• Your assignment: Will you output the entries below exactly, skipping every image they contain?

• Data for analysis:
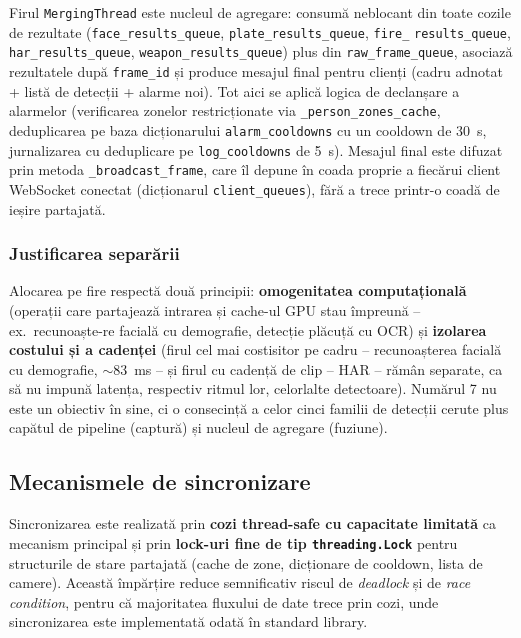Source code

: \documentclass[../../main.tex]{subfiles}
\begin{document}
Firul \texttt{MergingThread} este nucleul de agregare: consumă neblocant din toate cozile de rezultate (\texttt{face\_results\_queue}, \texttt{plate\_results\_queue}, \texttt{fire\_} \linebreak \texttt{results\_queue}, \texttt{har\_results\_queue}, \texttt{weapon\_results\_queue}) plus din \linebreak \texttt{raw\_frame\_queue}, asociază rezultatele după \texttt{frame\_id} și produce mesajul final pentru clienți (cadru adnotat + listă de detecții + alarme noi). Tot aici se aplică logica de declanșare a alarmelor (verificarea zonelor restricționate via \texttt{\_person\_zones\_cache}, deduplicarea pe baza dicționarului \texttt{alarm\_cooldowns} cu un cooldown de 30~s, jurnalizarea cu deduplicare pe \texttt{log\_cooldowns} de 5~s). Mesajul final este difuzat prin metoda \texttt{\_broadcast\_frame}, care îl depune în coada proprie a fiecărui client WebSocket conectat (dicționarul \texttt{client\_queues}), fără a trece printr-o coadă de ieșire partajată.

\subsubsection{Justificarea separării}

Alocarea pe fire respectă două principii: \textbf{omogenitatea computațională} (operații care partajează intrarea și cache-ul GPU stau împreună -- ex.\ recunoaște-re facială cu demografie, detecție plăcuță cu OCR) și \textbf{izolarea costului și a cadenței} (firul cel mai costisitor pe cadru -- recunoașterea facială cu demografie, $\sim$83~ms -- și firul cu cadență de clip -- HAR -- rămân separate, ca să nu impună latența, respectiv ritmul lor, celorlalte detectoare). Numărul 7 nu este un obiectiv în sine, ci o consecință a celor cinci familii de detecții cerute plus capătul de pipeline (captură) și nucleul de agregare (fuziune).

\subsection{Mecanismele de sincronizare}
\label{subsec:sincronizare}

Sincronizarea este realizată prin \textbf{cozi thread-safe cu capacitate limitată} ca mecanism principal și prin \textbf{lock-uri fine de tip \texttt{threading.Lock}} pentru structurile de stare partajată (cache de zone, dicționare de cooldown, lista de camere). Această împărțire reduce semnificativ riscul de \emph{deadlock} și de \emph{race condition}, pentru că majoritatea fluxului de date trece prin cozi, unde sincronizarea este implementată odată în standard library.
\end{document}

• Response area:
Source code

: \documentclass[../../main.tex]{subfiles}
\begin{document}
Firul \texttt{MergingThread} este nucleul de agregare: consumă neblocant din toate cozile de rezultate (\texttt{face\_results\_queue}, \texttt{plate\_results\_queue}, \texttt{fire\_} \linebreak \texttt{results\_queue}, \texttt{har\_results\_queue}, \texttt{weapon\_results\_queue}) plus din \linebreak \texttt{raw\_frame\_queue}, asociază rezultatele după \texttt{frame\_id} și produce mesajul final pentru clienți (cadru adnotat + listă de detecții + alarme noi). Tot aici se aplică logica de declanșare a alarmelor (verificarea zonelor restricționate via \texttt{\_person\_zones\_cache}, deduplicarea pe baza dicționarului \texttt{alarm\_cooldowns} cu un cooldown de 30~s, jurnalizarea cu deduplicare pe \texttt{log\_cooldowns} de 5~s). Mesajul final este difuzat prin metoda \texttt{\_broadcast\_frame}, care îl depune în coada proprie a fiecărui client WebSocket conectat (dicționarul \texttt{client\_queues}), fără a trece printr-o coadă de ieșire partajată.

\subsubsection{Justificarea separării}

Alocarea pe fire respectă două principii: \textbf{omogenitatea computațională} (operații care partajează intrarea și cache-ul GPU stau împreună -- ex.\ recunoaște-re facială cu demografie, detecție plăcuță cu OCR) și \textbf{izolarea costului și a cadenței} (firul cel mai costisitor pe cadru -- recunoașterea facială cu demografie, $\sim$83~ms -- și firul cu cadență de clip -- HAR -- rămân separate, ca să nu impună latența, respectiv ritmul lor, celorlalte detectoare). Numărul 7 nu este un obiectiv în sine, ci o consecință a celor cinci familii de detecții cerute plus capătul de pipeline (captură) și nucleul de agregare (fuziune).

\subsection{Mecanismele de sincronizare}
\label{subsec:sincronizare}

Sincronizarea este realizată prin \textbf{cozi thread-safe cu capacitate limitată} ca mecanism principal și prin \textbf{lock-uri fine de tip \texttt{threading.Lock}} pentru structurile de stare partajată (cache de zone, dicționare de cooldown, lista de camere). Această împărțire reduce semnificativ riscul de \emph{deadlock} și de \emph{race condition}, pentru că majoritatea fluxului de date trece prin cozi, unde sincronizarea este implementată odată în standard library.
\end{document}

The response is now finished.